Rüyada Hz. Musa’nın mesajı
Bir Ramazan ayında sabah vakti, âdetim üzere bir cüz Kur’an okurken uyku bana galebe çaldı. Bir iki defa Kur’an elimden düştü. Ben de işrakı beklemeden uzanıp uyudum.
Rüyamda Seyyidina Musa’yı (Hz. Musa Efendimiz’i) gördüm. Tur-i Sina’ya gidiyormuş. Seyyidina Musa, Tur-i Sina’ya giderken bazı kimselerin kendisine birtakım tembihlerde bulundukları hatırıma gelince, kendisine dedim ki:
-Tur-u Sina’ya gidiyorsun. Rabb’ul-âlemin’e benim hakkımda bazı şeyler mevzu bahis et!..
Seyyidina Musa Aleyhisselam bunun üzerine bana dedi ki:
-Daha önce senin bahsin geçti. Bahsin geçerken Allah senden şikâyetçi idi.
-Kuvvetime göre, gücüm yettiği kadar Allah’ın emirlerini tutup yasaklarından sakınıyorum, acaba nedendir? Dedim. Hz. Musa da dedi ki:
-Miskinlerle otur kalk. Tekebbür etme, büyüklenme.
Ve tam bu esnada uyandım.
Anladım ki bende kibir var, şikâyet ondan dolayıdır.
Gerçekten de ben medresede ders verirken küçük talebeleri okutmuyordum. “Bunlar nerede olsa okuyabilir, herkesten ders alabilirler” diye onların yerini yapmıyordum. Büyük kitapları okuyanların yerini yapıyordum. Yani onlara kalacak yer ayarlıyordum.
Esasen bende kibir olduğunu da biliyordum. Zira daha çok zenginlerle oturup kalkıyordum. Fakirlerle oturup kalkmıyordum. Bu huyumu sevmiyordum. Buradan ilahi uyarı geldiğini, suçlandığımı anladım.
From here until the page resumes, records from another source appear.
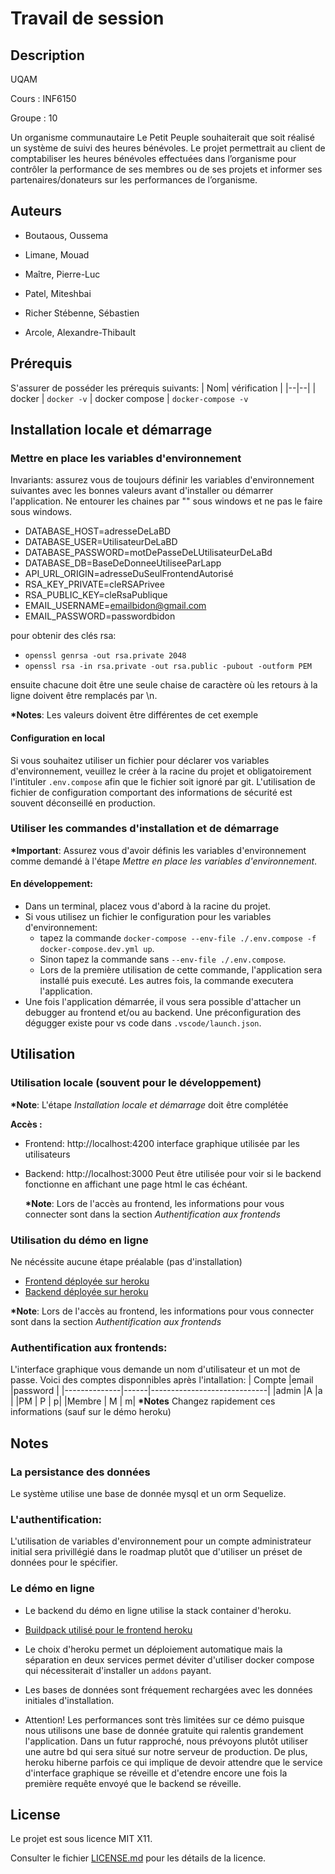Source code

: # Travail de session

## Description

UQAM

Cours : INF6150

Groupe : 10

Un organisme communautaire Le Petit Peuple souhaiterait que soit réalisé un système de suivi des heures bénévoles. Le projet permettrait au client de comptabiliser les heures bénévoles effectuées dans l’organisme pour contrôler la performance de ses membres ou de ses projets et informer ses partenaires/donateurs sur les performances de l’organisme.

## Auteurs

- Boutaous, Oussema

- Limane, Mouad

- Maître, Pierre-Luc

- Patel, Miteshbai

- Richer Stébenne, Sébastien

- Arcole, Alexandre-Thibault

## Prérequis

S'assurer de posséder les prérequis suivants:
| Nom| vérification |
|--|--|
| docker | `docker -v`
| docker compose | `docker-compose -v`

## Installation locale et démarrage

### Mettre en place les variables d'environnement

Invariants: assurez vous de toujours définir les variables d'environnement suivantes avec les bonnes valeurs avant d'installer ou démarrer l'application. Ne entourer les chaines par "" sous windows et ne pas le faire sous windows.

- DATABASE_HOST=adresseDeLaBD
- DATABASE_USER=UtilisateurDeLaBD
- DATABASE_PASSWORD=motDePasseDeLUtilisateurDeLaBd
- DATABASE_DB=BaseDeDonneeUtiliseeParLapp
- API_URL_ORIGIN=adresseDuSeulFrontendAutorisé
- RSA_KEY_PRIVATE=cleRSAPrivee
- RSA_PUBLIC_KEY=cleRsaPublique
- EMAIL_USERNAME=emailbidon@gmail.com
- EMAIL_PASSWORD=passwordbidon

pour obtenir des clés rsa:
- `openssl genrsa -out rsa.private 2048`
- `openssl rsa -in rsa.private -out rsa.public -pubout -outform PEM`

ensuite chacune doit être une seule chaise de caractère où les retours à la ligne doivent être
remplacés par \n.


**\*Notes**: Les valeurs doivent être différentes de cet exemple

#### Configuration en local

Si vous souhaitez utiliser un fichier pour déclarer vos variables d'environnement, veuillez le créer à la racine du projet et obligatoirement l'intituler `.env.compose` afin que le fichier soit ignoré par git.
L'utilisation de fichier de configuration comportant des informations de sécurité est souvent déconseillé en production.

### Utiliser les commandes d'installation et de démarrage

**\*Important**: Assurez vous d'avoir définis les variables d'environnement comme demandé à l'étape _Mettre en place les variables d'environnement_.

#### En développement:

- Dans un terminal, placez vous d'abord à la racine du projet.
- Si vous utilisez un fichier le configuration pour les variables d'environnement:
  - tapez la commande `docker-compose --env-file ./.env.compose -f docker-compose.dev.yml up`. 
  - Sinon tapez la commande sans `--env-file ./.env.compose`.
  - Lors de la première utilisation de cette commande, l'application sera installé puis executé. Les autres fois, la commande executera l'application.
- Une fois l'application démarrée, il vous sera possible d'attacher un debugger au frontend et/ou au backend. Une préconfiguration des dégugger existe pour vs code dans `.vscode/launch.json`.

## Utilisation

### Utilisation locale (souvent pour le développement)

**\*Note**: L'étape _Installation locale et démarrage_ doit être complétée

**Accès :**

- Frontend: http://localhost:4200
  interface graphique utilisée par les utilisateurs
- Backend: http://localhost:3000
  Peut être utilisée pour voir si le backend fonctionne en affichant une page html le cas échéant.

  **\*Note**: Lors de l'accès au frontend, les informations pour vous connecter sont dans la section _Authentification aux frontends_

### Utilisation du démo en ligne

Ne nécéssite aucune étape préalable (pas d'installation)

- [Frontend déployée sur heroku](https://pcube-frontend.herokuapp.com/)
- [Backend déployée sur heroku](https://pcube-backend.herokuapp.com/)

**\*Note**: Lors de l'accès au frontend, les informations pour vous connecter sont dans la section _Authentification aux frontends_

### Authentification aux frontends:

L'interface graphique vous demande un nom d'utilisateur et un mot de passe.
Voici des comptes disponnibles après l'intallation:
| Compte |email |password |
|--------------|------|-----------------------------|
|admin |A |a |
|PM | P | p|
|Membre | M | m|
**\*Notes** Changez rapidement ces informations (sauf sur le démo heroku)

## Notes

### La persistance des données

Le système utilise une base de donnée mysql et un orm Sequelize.

### L'authentification:

L'utilisation de variables d'environnement pour un compte administrateur initial sera privillégié dans le roadmap plutôt que d'utiliser un préset de données pour le spécifier.

### Le démo en ligne

- Le backend du démo en ligne utilise la stack container d'heroku.
- [Buildpack utilisé pour le frontend heroku](https://github.com/ueisd/PCUBE-front-buildpack)
- Le choix d'heroku permet un déploiement automatique mais la séparation en deux services permet déviter d'utiliser docker compose qui nécessiterait d'installer un `addons` payant.
- Les bases de données sont fréquement rechargées avec les données initiales d'installation.

- Attention! Les performances sont très limitées sur ce démo puisque nous utilisons une base de donnée
  gratuite qui ralentis grandement l'application. Dans un futur rapproché, nous prévoyons plutôt utiliser une autre bd qui sera situé sur notre serveur de production. De plus, heroku hiberne parfois ce qui implique de devoir attendre que le service d'interface graphique se réveille et d'etendre encore une fois la première requête envoyé que le backend se réveille.

## License

Le projet est sous licence MIT X11.

Consulter le fichier [LICENSE.md](LICENSE.md) pour les détails de la licence.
Bu rüyamı bazı meşayihlere arz etmek istedim, ancak kimseye söylemedim. Sadece bazı talebelerime bir rüya gördüğümü, tabirini yapacak bir yer istediğimi söyledim.
O anda yanımda Hazro’lu Molla Ramazan vardı. Bana dedi ki:
-Sen rüyanı bana anlat. Ben de Hazrolu meşhur âlim ve tasavvuf ehli Seyda-i Hacı Fettah’a anlatır, tabirini getiririm. Anlatmadım. Tarikatına girdiğim Şeyh Ahmed-i Haznevi vefat etmişti. Yerine oğlu geçmişti. Başka halifeleri de vardı. Ayrıca Hazret namı ile meşhur zatın halifeleri de vardı. Cizreli Şeyh Seydâ’yı da işitmiştim. Bunlardan hangisine gidip intisap edeyim diye tereddütlü idim.
İkinci Rüya ve Şeyh Seyda’ya İşaret
Ramazanın yirmi ikinci günü, gördüğüm rüyadan birkaç gün sonra idi. Sabah namazından sonra Kur’an okurken yine uykum bana galebe çaldı. Elimden Kur’an düştü, uyku iyice bastırınca uyudum kaldım.
Rüyamda Cizreli Şeyh Seydâ’nın bize geldiğini gördüm. (Şeyh Seydâ 1968 (H. 1387) senesinde Cizre’de vefât etti.) Oturması için ev tarafına döşek getirmeye gittim. Fakat ev bizim eve benzemiyordu. Bahçeli havuzlu çiçekli bir evdi. Kendi kendime “insanın evi böyle olduktan sonra misafir ne kadar çok gelirse, kim gelirse gelsin mahcup olmaz” diyerek sevindim. Ev halkına da “Şeyh Seydâ” geldi diye seslendim.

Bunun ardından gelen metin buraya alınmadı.